The nonclinical toxicology profile of remdesivir has been characterized through the conduct of repeat-dose studies in rats and Cynomolgus monkeys with once-daily dosing up to 4 weeks in duration, studies to evaluate the genotoxic potential of the compound, a battery of reproduction and developmental studies (fertility in rats, embryofetal development in rats and rabbits, and a pre- and post developmental study in rats), and a hemolysis/blood compatibility study. Following repeated dosing in rats and monkeys, the kidney was identified as the target organ. In both species, clinical chemistry, urinalysis, and/or urinary biomarkers were early predictors of the observed kidney changes.
Given the short-term administration of remdesivir for the treatment of COVID-19, long-term animal studies to evaluate the carcinogenic potential of remdesivir are not required.
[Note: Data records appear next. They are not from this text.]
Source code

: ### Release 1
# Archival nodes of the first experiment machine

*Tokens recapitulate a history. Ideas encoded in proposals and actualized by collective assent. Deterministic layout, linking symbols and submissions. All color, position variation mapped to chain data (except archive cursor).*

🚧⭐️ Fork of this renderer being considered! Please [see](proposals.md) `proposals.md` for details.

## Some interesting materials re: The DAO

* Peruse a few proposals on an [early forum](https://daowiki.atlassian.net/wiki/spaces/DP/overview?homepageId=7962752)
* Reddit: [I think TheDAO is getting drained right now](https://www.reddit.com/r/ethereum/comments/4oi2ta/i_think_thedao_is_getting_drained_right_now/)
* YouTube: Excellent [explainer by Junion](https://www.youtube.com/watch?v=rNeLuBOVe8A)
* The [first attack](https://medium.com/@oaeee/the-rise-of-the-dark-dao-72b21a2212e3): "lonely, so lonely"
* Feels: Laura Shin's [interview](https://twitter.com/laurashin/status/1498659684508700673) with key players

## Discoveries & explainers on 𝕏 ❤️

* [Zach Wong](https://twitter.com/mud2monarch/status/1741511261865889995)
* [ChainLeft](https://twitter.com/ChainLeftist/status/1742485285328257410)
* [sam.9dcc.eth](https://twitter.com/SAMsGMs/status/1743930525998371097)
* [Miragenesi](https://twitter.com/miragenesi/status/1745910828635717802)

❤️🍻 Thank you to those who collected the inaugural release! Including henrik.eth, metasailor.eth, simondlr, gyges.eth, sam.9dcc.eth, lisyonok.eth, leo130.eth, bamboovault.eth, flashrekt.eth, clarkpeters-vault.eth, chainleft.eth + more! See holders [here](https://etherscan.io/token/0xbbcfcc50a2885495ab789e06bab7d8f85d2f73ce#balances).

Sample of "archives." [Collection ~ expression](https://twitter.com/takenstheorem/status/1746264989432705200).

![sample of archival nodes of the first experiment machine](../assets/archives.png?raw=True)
Remdesivir was not genotoxic in a battery of assays, including bacterial mutagenicity, chromosome aberration using human peripheral blood lymphocytes, and in vivo rat micronucleus assays.
Impairment of Fertility
Nonclinical toxicity studies in rats demonstrated no adverse effect on male fertility at exposures of the predominant circulating metabolite (GS-441524) approximately 2 times the exposure in humans at the RHD. Reproductive toxicity, including decreases in corpora lutea, numbers of implantation sites, and viable embryos, was seen when remdesivir was administered intravenous daily at a systemically toxic dose (10 mg/kg) in female rats 14 days mating and during conception; exposures of the predominant circulating metabolite (GS-441524) were 1.3 times the exposure in humans at the RHD.
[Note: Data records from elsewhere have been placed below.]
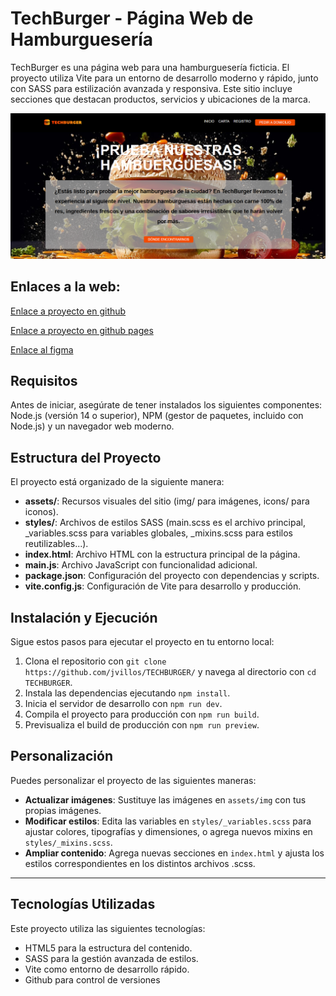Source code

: # TechBurger - Página Web de Hamburguesería

TechBurger es una página web para una hamburguesería ficticia. El proyecto utiliza Vite para un entorno de desarrollo moderno y rápido, junto con SASS para estilización avanzada y responsiva. Este sitio incluye secciones que destacan productos, servicios y ubicaciones de la marca.

![Muestra web](src/assets/img/image.png)

## Enlaces a la web:
[Enlace a proyecto en github](https://github.com/jvillos/TECHBURGER/)

[Enlace a proyecto en github pages](https://jvillos.github.io/TECHBURGER/)

[Enlace al figma](https://www.figma.com/design/QRAAlD20o2UtV1ONisIjFA/Practica1?node-id=0-1&t=UPVUttUQ0UzPcGKt-1)

## Requisitos

Antes de iniciar, asegúrate de tener instalados los siguientes componentes: Node.js (versión 14 o superior), NPM (gestor de paquetes, incluido con Node.js) y un navegador web moderno.


## Estructura del Proyecto

El proyecto está organizado de la siguiente manera:  
- **assets/**: Recursos visuales del sitio (img/ para imágenes, icons/ para iconos).  
- **styles/**: Archivos de estilos SASS (main.scss es el archivo principal, _variables.scss para variables globales, _mixins.scss para estilos reutilizables...).  
- **index.html**: Archivo HTML con la estructura principal de la página.  
- **main.js**: Archivo JavaScript con funcionalidad adicional.  
- **package.json**: Configuración del proyecto con dependencias y scripts.  
- **vite.config.js**: Configuración de Vite para desarrollo y producción.  


## Instalación y Ejecución

Sigue estos pasos para ejecutar el proyecto en tu entorno local:  
1. Clona el repositorio con `git clone https://github.com/jvillos/TECHBURGER/` y navega al directorio con `cd TECHBURGER`.  
2. Instala las dependencias ejecutando `npm install`.  
3. Inicia el servidor de desarrollo con `npm run dev`.  
4. Compila el proyecto para producción con `npm run build`.  
5. Previsualiza el build de producción con `npm run preview`.  


## Personalización

Puedes personalizar el proyecto de las siguientes maneras:  
- **Actualizar imágenes**: Sustituye las imágenes en `assets/img` con tus propias imágenes.  
- **Modificar estilos**: Edita las variables en `styles/_variables.scss` para ajustar colores, tipografías y dimensiones, o agrega nuevos mixins en `styles/_mixins.scss`.  
- **Ampliar contenido**: Agrega nuevas secciones en `index.html` y ajusta los estilos correspondientes en los distintos archivos .scss.  

---

## Tecnologías Utilizadas

Este proyecto utiliza las siguientes tecnologías:  
- HTML5 para la estructura del contenido.  
- SASS para la gestión avanzada de estilos.  
- Vite como entorno de desarrollo rápido.  
- Github para control de versiones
Animal Toxicology and/or Pharmacology
Intravenous administration (slow bolus) of remdesivir to male rhesus monkeys at dosage levels of 5, 10, and 20 mg/kg/day for 7 days resulted, at all dose levels, in increased mean urea nitrogen and increased mean creatinine, renal tubular atrophy, and basophilia and casts.
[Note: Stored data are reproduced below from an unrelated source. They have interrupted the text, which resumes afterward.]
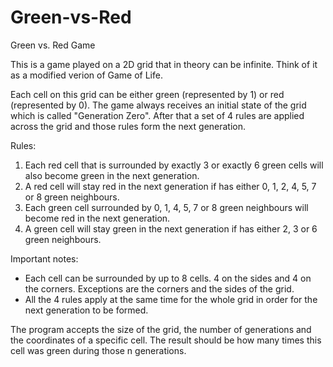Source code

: # Green-vs-Red
Green vs. Red Game

This is a game played on a 2D grid that in theory can be infinite. Think of it as a modified verion of Game of Life.

Each cell on this grid can be either green (represented by 1) or red (represented by 0). The game always receives an initial state of the grid which is called "Generation Zero". After that a set of 4 rules are applied across the grid and those rules form the next generation.

Rules:
1. Each red cell that is surrounded by exactly 3 or exactly 6 green cells will also become green in the next generation.
2. A red cell will stay red in the next generation if has either 0, 1, 2, 4, 5, 7 or 8 green neighbours.
3. Each green cell surrounded by 0, 1, 4, 5, 7 or 8 green neighbours will become red in the next generation.
4. A green cell will stay green in the next generation if has either 2, 3 or 6 green neighbours.

Important notes:
  - Each cell can be surrounded by up to 8 cells. 4 on the sides and 4 on the corners. Exceptions are the corners and the sides of the grid.
  - All the 4 rules apply at the same time for the whole grid in order for the next generation to be formed.

The program accepts the size of the grid, the number of generations and the coordinates of a specific cell. The result should be how many times this cell was green during those n generations.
Intravenous administration (slow bolus) of remdesivir to rats at dosage levels of ≥3 mg/kg/day for up to 4 weeks resulted in findings indicative of kidney injury and/or dysfunction.
Kidney-related effects in rats and monkeys were observed at exposures of the predominant circulating metabolite (GS-441524) that are lower than the exposure in humans at the RHD.